以上の対象者をすべて含めると、第1回配布分となる2250万人分のワクチンが、2021年1月前半までに投与可能だと言われています。
一般市民が新型コロナワクチンを投与できるのは、
早くても2021年5月〜6月以降になる見込み!
第2回配布分のワクチンは8700万人分で、警官や学校の教師、食肉工場の従業員、鉱山労働者などが投与の対象になると言われています。また、貨物航空会社のパイロットや地上作業員も今とても忙しいので、早くワクチンを打って安心したいという声が大きいです。この第2回配布分が行き渡るのは、2021年3月末だと言われています。
一般市民への投与は、第3回配布分以降になります。65歳以上の高齢者5300万人を含む1億人が対象になると予想されていますが、細かいことはまだ決まっていません。
いずれにせよポイントとなるのは、優先的にワクチンが投与される人々を除く一般の市民にワクチンが回ってくるのは、早くても2021年の5月か6月くらいだということです。
現在、新型コロナウイルスによる米国での死者数は、1日3000人のペースで増えています。このため、再び休業するレストランが増えています。つまり、足下の景気は、ワクチン承認で一気に盛り返すどころか暗転しているわけです。
また、ファイザー/バイオンテックの新型コロナウイルス向けワクチンは、マイナス70度という超低温で保存する必要があります。すでにファイザーは、特別に工夫を凝らした梱包方法を編み出しているため、ワクチンの輸送に際して特別な設備は必要ありません。しかし、実際に大量のワクチンの出荷が始まれば、いろいろな問題が噴出することも十分に予想できます。
ワクチンが行き渡るまでに景気の“腰折れ”リスクもあるので、
今はむしろ「リモートワーク関連銘柄」に妙味が!
新型コロナワクチンの承認は素晴らしいニュースです。投資家はこれまでワクチンに希望をつないで株を買ってきました。
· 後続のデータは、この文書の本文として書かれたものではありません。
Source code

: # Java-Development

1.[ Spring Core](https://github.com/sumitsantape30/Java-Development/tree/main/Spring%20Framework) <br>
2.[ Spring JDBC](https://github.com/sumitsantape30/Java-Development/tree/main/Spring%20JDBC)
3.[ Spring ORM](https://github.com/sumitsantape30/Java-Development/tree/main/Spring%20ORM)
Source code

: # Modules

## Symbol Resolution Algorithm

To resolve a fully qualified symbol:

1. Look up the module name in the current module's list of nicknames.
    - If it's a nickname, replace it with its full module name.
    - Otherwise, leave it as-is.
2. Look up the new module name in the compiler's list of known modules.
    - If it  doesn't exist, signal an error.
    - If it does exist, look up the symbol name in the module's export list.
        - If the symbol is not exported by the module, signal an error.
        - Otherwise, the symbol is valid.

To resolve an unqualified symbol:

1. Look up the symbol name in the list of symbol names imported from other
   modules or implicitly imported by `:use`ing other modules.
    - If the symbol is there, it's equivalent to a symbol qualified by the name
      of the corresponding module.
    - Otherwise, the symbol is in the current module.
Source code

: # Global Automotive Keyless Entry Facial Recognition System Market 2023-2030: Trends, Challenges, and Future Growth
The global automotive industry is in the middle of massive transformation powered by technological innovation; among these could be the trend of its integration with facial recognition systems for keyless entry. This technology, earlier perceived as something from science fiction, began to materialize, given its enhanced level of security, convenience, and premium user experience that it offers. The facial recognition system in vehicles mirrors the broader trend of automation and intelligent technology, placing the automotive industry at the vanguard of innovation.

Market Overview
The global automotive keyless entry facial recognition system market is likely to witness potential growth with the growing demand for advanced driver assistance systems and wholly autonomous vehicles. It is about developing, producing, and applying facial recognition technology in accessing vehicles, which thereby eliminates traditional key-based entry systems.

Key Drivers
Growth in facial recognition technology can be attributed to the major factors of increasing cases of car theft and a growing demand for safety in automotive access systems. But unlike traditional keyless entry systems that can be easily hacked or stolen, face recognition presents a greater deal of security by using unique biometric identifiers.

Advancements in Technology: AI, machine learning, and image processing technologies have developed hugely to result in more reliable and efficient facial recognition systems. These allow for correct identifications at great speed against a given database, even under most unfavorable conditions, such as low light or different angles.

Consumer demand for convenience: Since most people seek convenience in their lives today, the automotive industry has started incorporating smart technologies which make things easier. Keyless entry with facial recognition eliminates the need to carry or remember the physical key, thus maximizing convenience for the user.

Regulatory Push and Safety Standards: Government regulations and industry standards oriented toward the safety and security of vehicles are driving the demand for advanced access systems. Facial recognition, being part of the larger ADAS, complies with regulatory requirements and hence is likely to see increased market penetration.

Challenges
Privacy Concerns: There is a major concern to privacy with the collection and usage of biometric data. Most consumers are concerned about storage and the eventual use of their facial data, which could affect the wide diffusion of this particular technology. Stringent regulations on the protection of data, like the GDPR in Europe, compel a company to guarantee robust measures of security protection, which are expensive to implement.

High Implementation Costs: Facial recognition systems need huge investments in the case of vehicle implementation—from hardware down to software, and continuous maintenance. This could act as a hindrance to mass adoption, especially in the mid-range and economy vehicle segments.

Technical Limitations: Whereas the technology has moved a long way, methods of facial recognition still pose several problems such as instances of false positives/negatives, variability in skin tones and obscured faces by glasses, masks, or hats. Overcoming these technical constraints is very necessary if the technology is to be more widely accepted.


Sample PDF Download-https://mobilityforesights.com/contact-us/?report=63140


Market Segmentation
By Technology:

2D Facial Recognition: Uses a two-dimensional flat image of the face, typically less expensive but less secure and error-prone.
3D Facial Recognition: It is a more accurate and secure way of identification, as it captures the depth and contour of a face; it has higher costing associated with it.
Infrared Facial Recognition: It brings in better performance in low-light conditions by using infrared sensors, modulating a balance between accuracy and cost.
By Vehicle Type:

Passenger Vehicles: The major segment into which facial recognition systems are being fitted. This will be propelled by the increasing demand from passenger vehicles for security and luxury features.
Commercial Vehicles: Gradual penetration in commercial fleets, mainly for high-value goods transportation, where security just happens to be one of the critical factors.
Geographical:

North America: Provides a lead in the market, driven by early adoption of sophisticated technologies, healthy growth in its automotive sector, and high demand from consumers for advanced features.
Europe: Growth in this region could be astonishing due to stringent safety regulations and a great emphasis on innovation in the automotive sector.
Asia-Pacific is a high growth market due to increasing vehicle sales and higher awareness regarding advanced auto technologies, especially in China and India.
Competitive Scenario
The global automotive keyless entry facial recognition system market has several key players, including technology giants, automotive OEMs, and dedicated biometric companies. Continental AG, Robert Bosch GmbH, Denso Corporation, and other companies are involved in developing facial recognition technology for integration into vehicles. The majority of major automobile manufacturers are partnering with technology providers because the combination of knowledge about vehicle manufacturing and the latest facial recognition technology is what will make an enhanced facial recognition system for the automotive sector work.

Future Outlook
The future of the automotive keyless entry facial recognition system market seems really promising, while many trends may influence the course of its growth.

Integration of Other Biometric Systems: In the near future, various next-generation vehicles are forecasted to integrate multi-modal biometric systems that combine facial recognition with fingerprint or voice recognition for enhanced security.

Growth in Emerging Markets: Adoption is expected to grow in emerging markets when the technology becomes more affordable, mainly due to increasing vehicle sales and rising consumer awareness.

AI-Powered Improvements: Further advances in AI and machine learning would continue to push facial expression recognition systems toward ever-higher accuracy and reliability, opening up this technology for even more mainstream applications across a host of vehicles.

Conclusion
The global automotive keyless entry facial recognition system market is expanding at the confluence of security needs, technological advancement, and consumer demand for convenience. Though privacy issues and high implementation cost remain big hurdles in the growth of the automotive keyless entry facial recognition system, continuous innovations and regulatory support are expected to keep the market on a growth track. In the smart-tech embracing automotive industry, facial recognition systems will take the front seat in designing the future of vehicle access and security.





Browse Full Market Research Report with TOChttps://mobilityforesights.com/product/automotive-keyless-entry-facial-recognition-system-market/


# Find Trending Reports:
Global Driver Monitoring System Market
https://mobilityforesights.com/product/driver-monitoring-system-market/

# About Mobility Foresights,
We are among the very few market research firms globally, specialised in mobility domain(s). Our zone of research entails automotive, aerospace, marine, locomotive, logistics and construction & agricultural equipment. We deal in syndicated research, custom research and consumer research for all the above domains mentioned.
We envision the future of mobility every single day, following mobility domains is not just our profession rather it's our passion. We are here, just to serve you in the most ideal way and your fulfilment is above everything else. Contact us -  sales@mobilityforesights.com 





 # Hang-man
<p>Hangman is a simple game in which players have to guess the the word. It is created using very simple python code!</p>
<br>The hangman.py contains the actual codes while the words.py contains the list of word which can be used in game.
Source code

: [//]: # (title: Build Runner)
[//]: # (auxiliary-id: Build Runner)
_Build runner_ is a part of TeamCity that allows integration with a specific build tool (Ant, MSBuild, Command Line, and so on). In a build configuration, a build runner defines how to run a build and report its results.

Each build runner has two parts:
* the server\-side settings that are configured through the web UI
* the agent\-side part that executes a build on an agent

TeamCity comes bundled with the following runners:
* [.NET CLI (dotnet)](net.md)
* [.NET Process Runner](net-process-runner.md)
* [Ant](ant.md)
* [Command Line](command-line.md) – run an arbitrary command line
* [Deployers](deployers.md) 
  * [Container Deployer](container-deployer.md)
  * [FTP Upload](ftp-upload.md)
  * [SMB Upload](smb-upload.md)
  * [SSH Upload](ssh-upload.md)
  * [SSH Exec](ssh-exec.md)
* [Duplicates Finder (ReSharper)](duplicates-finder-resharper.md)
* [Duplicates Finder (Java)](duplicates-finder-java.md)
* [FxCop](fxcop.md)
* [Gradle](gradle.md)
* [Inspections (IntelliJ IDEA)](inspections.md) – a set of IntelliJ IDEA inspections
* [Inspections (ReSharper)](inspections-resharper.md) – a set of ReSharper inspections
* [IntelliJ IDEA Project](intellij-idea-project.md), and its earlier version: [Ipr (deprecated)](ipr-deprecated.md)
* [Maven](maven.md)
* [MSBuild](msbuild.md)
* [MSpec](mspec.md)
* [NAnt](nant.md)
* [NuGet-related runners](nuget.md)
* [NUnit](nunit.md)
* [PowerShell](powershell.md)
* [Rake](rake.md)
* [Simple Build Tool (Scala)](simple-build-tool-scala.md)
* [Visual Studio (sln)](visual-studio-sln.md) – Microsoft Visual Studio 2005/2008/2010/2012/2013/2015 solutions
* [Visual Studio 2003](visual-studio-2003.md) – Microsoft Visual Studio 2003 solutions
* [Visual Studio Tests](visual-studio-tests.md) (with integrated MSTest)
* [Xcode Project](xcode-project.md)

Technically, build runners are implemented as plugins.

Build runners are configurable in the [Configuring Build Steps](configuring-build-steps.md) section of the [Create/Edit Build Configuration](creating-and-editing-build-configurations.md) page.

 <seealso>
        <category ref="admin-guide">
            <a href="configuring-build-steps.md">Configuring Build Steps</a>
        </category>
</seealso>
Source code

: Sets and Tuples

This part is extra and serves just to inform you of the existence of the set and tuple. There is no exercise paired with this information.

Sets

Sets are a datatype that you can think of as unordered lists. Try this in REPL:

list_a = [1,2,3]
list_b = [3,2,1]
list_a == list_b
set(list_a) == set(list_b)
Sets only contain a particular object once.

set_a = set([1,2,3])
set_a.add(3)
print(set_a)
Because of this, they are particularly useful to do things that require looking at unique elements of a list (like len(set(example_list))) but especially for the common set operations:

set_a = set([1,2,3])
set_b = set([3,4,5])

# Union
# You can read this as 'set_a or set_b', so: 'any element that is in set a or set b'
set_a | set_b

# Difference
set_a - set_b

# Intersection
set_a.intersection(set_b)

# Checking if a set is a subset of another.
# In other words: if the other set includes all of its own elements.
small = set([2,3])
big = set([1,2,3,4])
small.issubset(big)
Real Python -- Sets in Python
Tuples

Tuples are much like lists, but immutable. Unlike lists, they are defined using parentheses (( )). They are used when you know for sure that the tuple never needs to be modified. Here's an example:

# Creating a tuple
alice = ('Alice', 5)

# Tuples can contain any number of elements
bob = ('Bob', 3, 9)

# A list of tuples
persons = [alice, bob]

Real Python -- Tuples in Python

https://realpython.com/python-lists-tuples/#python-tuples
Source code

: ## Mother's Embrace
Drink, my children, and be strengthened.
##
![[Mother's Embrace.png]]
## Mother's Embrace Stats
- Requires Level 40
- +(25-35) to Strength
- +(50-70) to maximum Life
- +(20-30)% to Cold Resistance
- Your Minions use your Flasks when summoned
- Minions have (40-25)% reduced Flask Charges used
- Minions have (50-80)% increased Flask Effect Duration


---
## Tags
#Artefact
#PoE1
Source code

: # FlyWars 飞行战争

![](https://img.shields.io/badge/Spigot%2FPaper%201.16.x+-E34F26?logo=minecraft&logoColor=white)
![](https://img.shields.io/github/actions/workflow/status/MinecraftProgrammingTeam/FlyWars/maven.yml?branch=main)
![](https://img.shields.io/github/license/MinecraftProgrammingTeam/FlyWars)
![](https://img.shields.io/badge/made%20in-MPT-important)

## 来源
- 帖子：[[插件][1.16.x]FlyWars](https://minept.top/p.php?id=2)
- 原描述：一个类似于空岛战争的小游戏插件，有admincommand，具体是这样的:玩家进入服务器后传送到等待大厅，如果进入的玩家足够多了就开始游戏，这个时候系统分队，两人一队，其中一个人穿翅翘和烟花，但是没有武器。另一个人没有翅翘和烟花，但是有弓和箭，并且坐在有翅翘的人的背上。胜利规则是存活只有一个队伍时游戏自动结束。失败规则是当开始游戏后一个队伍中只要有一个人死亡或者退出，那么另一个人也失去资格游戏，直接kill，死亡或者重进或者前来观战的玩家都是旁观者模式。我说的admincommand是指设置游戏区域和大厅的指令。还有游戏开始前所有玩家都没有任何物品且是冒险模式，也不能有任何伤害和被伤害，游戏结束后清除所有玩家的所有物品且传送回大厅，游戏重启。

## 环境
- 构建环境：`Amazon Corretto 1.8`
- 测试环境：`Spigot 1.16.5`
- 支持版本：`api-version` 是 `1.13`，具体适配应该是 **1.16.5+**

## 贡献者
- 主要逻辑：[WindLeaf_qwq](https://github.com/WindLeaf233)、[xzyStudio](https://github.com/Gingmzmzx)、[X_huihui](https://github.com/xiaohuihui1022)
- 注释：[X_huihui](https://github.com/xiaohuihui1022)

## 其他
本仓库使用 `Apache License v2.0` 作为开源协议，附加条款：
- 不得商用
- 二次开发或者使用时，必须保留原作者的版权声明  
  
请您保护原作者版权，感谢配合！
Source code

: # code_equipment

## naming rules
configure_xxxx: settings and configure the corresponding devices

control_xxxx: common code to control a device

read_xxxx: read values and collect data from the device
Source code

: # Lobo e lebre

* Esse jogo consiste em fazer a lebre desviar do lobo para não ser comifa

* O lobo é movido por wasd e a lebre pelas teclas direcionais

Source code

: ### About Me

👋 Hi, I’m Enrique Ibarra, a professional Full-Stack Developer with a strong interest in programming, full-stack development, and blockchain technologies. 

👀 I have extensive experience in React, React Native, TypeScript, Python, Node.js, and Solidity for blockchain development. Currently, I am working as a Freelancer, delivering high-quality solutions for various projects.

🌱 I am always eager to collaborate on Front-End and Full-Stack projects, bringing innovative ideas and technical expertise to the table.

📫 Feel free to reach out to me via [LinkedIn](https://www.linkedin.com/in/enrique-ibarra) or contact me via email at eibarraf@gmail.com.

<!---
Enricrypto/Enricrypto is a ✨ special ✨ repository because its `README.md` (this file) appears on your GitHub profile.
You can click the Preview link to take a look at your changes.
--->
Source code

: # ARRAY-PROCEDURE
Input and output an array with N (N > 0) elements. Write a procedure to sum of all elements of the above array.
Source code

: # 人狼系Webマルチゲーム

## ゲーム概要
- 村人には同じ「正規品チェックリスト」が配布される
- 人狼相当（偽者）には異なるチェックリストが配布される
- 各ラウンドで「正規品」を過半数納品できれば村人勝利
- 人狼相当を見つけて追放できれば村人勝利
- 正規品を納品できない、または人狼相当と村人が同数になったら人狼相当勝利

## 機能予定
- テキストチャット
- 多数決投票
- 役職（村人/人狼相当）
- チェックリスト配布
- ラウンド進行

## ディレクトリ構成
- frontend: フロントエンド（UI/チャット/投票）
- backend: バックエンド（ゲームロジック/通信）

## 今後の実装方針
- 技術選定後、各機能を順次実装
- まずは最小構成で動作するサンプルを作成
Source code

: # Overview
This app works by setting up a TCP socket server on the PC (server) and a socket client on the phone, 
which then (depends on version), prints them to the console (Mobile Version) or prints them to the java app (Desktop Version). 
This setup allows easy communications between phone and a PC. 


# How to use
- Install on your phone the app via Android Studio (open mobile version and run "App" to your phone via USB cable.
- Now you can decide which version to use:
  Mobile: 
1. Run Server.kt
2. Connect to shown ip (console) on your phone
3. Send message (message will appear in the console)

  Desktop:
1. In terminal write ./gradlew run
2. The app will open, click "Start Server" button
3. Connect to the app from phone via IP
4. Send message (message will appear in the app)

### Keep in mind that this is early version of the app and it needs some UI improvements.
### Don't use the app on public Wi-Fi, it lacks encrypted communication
「ワクチン実用化」という夢が現実になった今、投資家が次に考えるのは「いつ自分にもワクチンが回って来るのか?」ということです。「よく効くワクチンが存在するのに自分は後回しにされ、いつ順番が回って来るのかわからない」という状況ほどイライラさせられることはありません。
ワクチン承認のニュースと実際にワクチンが届く時期の間には大きなギャップがあります。その間にも新型コロナウイルスは猛威をふるっているわけで、景気にも腰折れリスクがあります。長期金利もワクチン承認後、上昇するどころか逆に下落するリスクがあります。
こうした環境では、ズーム・ビデオ・コミュニケーションズ(ティッカーシンボル:ZM)やマイクロソフト(ティッカーシンボル:MSFT)のようなリモートワーク関連銘柄にむしろ妙味があるように思います。興味のある人は、検討してみるといいでしょう。